Reproduce the records that follow without alteration, apart from removing the pictures.

SUPPLIED DATA Block Start

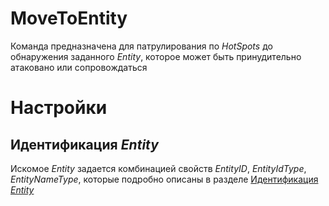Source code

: # MoveToEntity
Команда предназначена для патрулирования по *HotSpots* до обнаружения заданного *Entity*, которое может быть принудительно атаковано или сопровождаться

# Настройки
## Идентификация *Entity*
Искомое *Entity* задается комбинацией свойств *EntityID*, *EntityIdType*, *EntityNameType*, которые подробно описаны в разделе [Идентификация *Entity*](../../General/EntityIdentification.md)

##
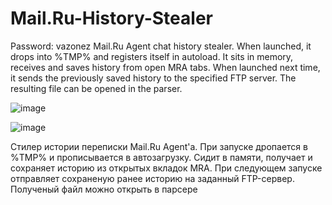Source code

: # Mail.Ru-History-Stealer
Password: vazonez
 Mail.Ru Agent chat history stealer. When launched, it drops into %TMP% and registers itself in autoload. It sits in memory, receives and saves history from open MRA tabs. When launched next time, it sends the previously saved history to the specified FTP server. The resulting file can be opened in the parser.

![image](https://github.com/user-attachments/assets/8e11ae5b-bc75-4e5a-8fa2-ac5f8ee07955)

![image](https://github.com/user-attachments/assets/978fddde-8683-4047-8f21-1d38952f1737)


Стилер истории переписки Mail.Ru Agent'а. При запуске дропается в %TMP% и прописывается в автозагрузку. Сидит в памяти, получает и сохраняет историю из открытых вкладок MRA. При следующем запуске отправляет сохраненую ранее историю на заданный FTP-сервер. Полученый файл можно открыть в парсере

SUPPLIED DATA Block End

TASK RESPONSE:
Source code

: # MoveToEntity
Команда предназначена для патрулирования по *HotSpots* до обнаружения заданного *Entity*, которое может быть принудительно атаковано или сопровождаться

# Настройки
## Идентификация *Entity*
Искомое *Entity* задается комбинацией свойств *EntityID*, *EntityIdType*, *EntityNameType*, которые подробно описаны в разделе [Идентификация *Entity*](../../General/EntityIdentification.md)

##
Source code

: # Mail.Ru-History-Stealer
Password: vazonez
 Mail.Ru Agent chat history stealer. When launched, it drops into %TMP% and registers itself in autoload. It sits in memory, receives and saves history from open MRA tabs. When launched next time, it sends the previously saved history to the specified FTP server. The resulting file can be opened in the parser.

![image](https://github.com/user-attachments/assets/8e11ae5b-bc75-4e5a-8fa2-ac5f8ee07955)

![image](https://github.com/user-attachments/assets/978fddde-8683-4047-8f21-1d38952f1737)


Стилер истории переписки Mail.Ru Agent'а. При запуске дропается в %TMP% и прописывается в автозагрузку. Сидит в памяти, получает и сохраняет историю из открытых вкладок MRA. При следующем запуске отправляет сохраненую ранее историю на заданный FTP-сервер. Полученый файл можно открыть в парсере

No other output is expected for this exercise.